I wonder, sometimes, whether angry reactions against technology aren’t character- rather than reason-driven, motivated by some idea of pre-lapsarian grace. Throw away your technology! Be pure! Teach (for example) like we used to, just the teacher and the student dialoguing together, and eschew the computer in the corner. But that’s a bit like dogme film-making without tricks in the world of Avatar (with all the positive and negative connotations that comparison brings with it).
And yet the ways we did things back then were full of wisdom and good practice. What motivated teachers then, for example, (in a pedagogic sense) makes as much sense today and tomorrow as it ever did – I mean truths like learner-centredness, the value of rapport, the importance of teacher ‘presence’ (discussed recently in ‘An A-Z of ELT’). But that doesn’t mean we have to be stuck in those times, does it? Does it?
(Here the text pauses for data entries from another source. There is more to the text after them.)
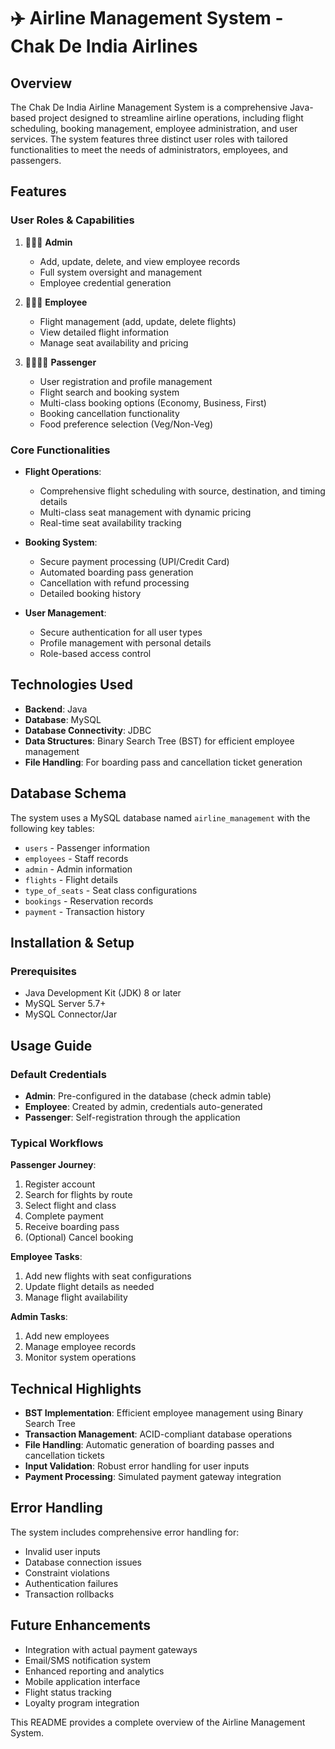# ✈️ Airline Management System - Chak De India Airlines

## Overview
The Chak De India Airline Management System is a comprehensive Java-based project designed to streamline airline operations, including flight scheduling, booking management, employee administration, and user services. The system features three distinct user roles with tailored functionalities to meet the needs of administrators, employees, and passengers.

## Features

### User Roles & Capabilities

1. 👨🏻‍💼 **Admin**
   - Add, update, delete, and view employee records
   - Full system oversight and management
   - Employee credential generation

2. 👩🏻‍💼 **Employee**
   - Flight management (add, update, delete flights)
   - View detailed flight information
   - Manage seat availability and pricing

3. 👨‍👩‍👦‍👦 **Passenger**
   - User registration and profile management
   - Flight search and booking system
   - Multi-class booking options (Economy, Business, First)
   - Booking cancellation functionality
   - Food preference selection (Veg/Non-Veg)

### Core Functionalities

- **Flight Operations**:
  - Comprehensive flight scheduling with source, destination, and timing details
  - Multi-class seat management with dynamic pricing
  - Real-time seat availability tracking

- **Booking System**:
  - Secure payment processing (UPI/Credit Card)
  - Automated boarding pass generation
  - Cancellation with refund processing
  - Detailed booking history

- **User Management**:
  - Secure authentication for all user types
  - Profile management with personal details
  - Role-based access control

## Technologies Used

- **Backend**: Java
- **Database**: MySQL
- **Database Connectivity**: JDBC
- **Data Structures**: Binary Search Tree (BST) for efficient employee management
- **File Handling**: For boarding pass and cancellation ticket generation

## Database Schema
The system uses a MySQL database named `airline_management` with the following key tables:
- `users` - Passenger information
- `employees` - Staff records
- `admin` - Admin information
- `flights` - Flight details
- `type_of_seats` - Seat class configurations
- `bookings` - Reservation records
- `payment` - Transaction history

## Installation & Setup

### Prerequisites
- Java Development Kit (JDK) 8 or later
- MySQL Server 5.7+
- MySQL Connector/Jar
## Usage Guide

### Default Credentials
- **Admin**: Pre-configured in the database (check admin table)
- **Employee**: Created by admin, credentials auto-generated
- **Passenger**: Self-registration through the application

### Typical Workflows

**Passenger Journey**:
1. Register account
2. Search for flights by route
3. Select flight and class
4. Complete payment
5. Receive boarding pass
6. (Optional) Cancel booking

**Employee Tasks**:
1. Add new flights with seat configurations
2. Update flight details as needed
3. Manage flight availability

**Admin Tasks**:
1. Add new employees
2. Manage employee records
3. Monitor system operations

## Technical Highlights

- **BST Implementation**: Efficient employee management using Binary Search Tree
- **Transaction Management**: ACID-compliant database operations
- **File Handling**: Automatic generation of boarding passes and cancellation tickets
- **Input Validation**: Robust error handling for user inputs
- **Payment Processing**: Simulated payment gateway integration

## Error Handling
The system includes comprehensive error handling for:
- Invalid user inputs
- Database connection issues
- Constraint violations
- Authentication failures
- Transaction rollbacks

## Future Enhancements
- Integration with actual payment gateways
- Email/SMS notification system
- Enhanced reporting and analytics
- Mobile application interface
- Flight status tracking
- Loyalty program integration

This README provides a complete overview of the Airline Management System.
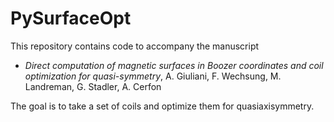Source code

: # PySurfaceOpt

This repository contains code to accompany the manuscript

- *Direct computation of magnetic surfaces in Boozer coordinates and coil optimization for quasi-symmetry*, A. Giuliani, F. Wechsung, M. Landreman, G. Stadler, A. Cerfon 

The goal is to take a set of coils and optimize them for quasiaxisymmetry. 
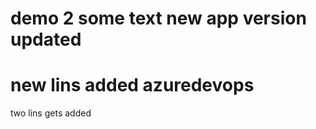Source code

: demo 2
some text
new app version updated 
=========
new lins added
azuredevops
==========
two lins gets added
And what of presenting? The lecture is still around, of course, and the big conferences. But there are workshops now, conferences in Second Life, Second life interviews (I can’t resist this link!), video-ed talks online, the ubiquity of powerpoint and the thrill of Pecha Kucha.
So I guess my question to you is this: as teachers, trainers and presenters what do you think we should keep from before, and what do you think we should embrace from the exciting world that confronts us? How, as teachers and methodologists, can we pay appropriate respect to what was done before whilst at the same time being open to the future?
Or to put it in another context;
a) which of these would you keep? Board, tape recorder, flip chart, OHP – or something else from the past, and
b) What one piece of IT hardware/software would you want everyone to own?